- WHAT IS NEEDED -
What lines of the material below include the string "webimage"? Copy all of them.

◇ ◇ ◇ ◇ ◇ ◇ ◇

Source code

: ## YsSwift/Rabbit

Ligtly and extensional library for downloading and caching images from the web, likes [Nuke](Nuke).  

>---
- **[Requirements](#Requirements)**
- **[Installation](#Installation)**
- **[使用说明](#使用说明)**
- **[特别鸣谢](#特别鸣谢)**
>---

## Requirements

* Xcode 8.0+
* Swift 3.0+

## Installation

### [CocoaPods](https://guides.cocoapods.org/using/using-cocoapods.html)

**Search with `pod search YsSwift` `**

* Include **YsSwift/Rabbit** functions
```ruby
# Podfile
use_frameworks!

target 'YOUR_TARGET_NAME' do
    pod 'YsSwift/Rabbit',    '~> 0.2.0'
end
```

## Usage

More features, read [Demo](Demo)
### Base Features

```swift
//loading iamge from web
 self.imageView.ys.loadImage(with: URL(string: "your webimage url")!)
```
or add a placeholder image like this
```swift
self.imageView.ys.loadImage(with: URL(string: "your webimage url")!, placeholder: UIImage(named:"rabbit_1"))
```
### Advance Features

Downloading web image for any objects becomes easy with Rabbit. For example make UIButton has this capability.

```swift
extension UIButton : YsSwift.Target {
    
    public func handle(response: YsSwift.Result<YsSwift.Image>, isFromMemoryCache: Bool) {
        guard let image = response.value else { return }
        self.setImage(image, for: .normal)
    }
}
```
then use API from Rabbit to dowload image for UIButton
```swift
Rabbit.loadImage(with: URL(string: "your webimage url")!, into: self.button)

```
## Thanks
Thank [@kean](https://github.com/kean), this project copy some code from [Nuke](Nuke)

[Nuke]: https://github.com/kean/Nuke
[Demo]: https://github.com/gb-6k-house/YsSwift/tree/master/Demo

◇ ◇ ◇ ◇ ◇ ◇ ◇

- WRITTEN RESPONSE -
 self.imageView.ys.loadImage(with: URL(string: "your webimage url")!)
self.imageView.ys.loadImage(with: URL(string: "your webimage url")!, placeholder: UIImage(named:"rabbit_1"))
Rabbit.loadImage(with: URL(string: "your webimage url")!, into: self.button)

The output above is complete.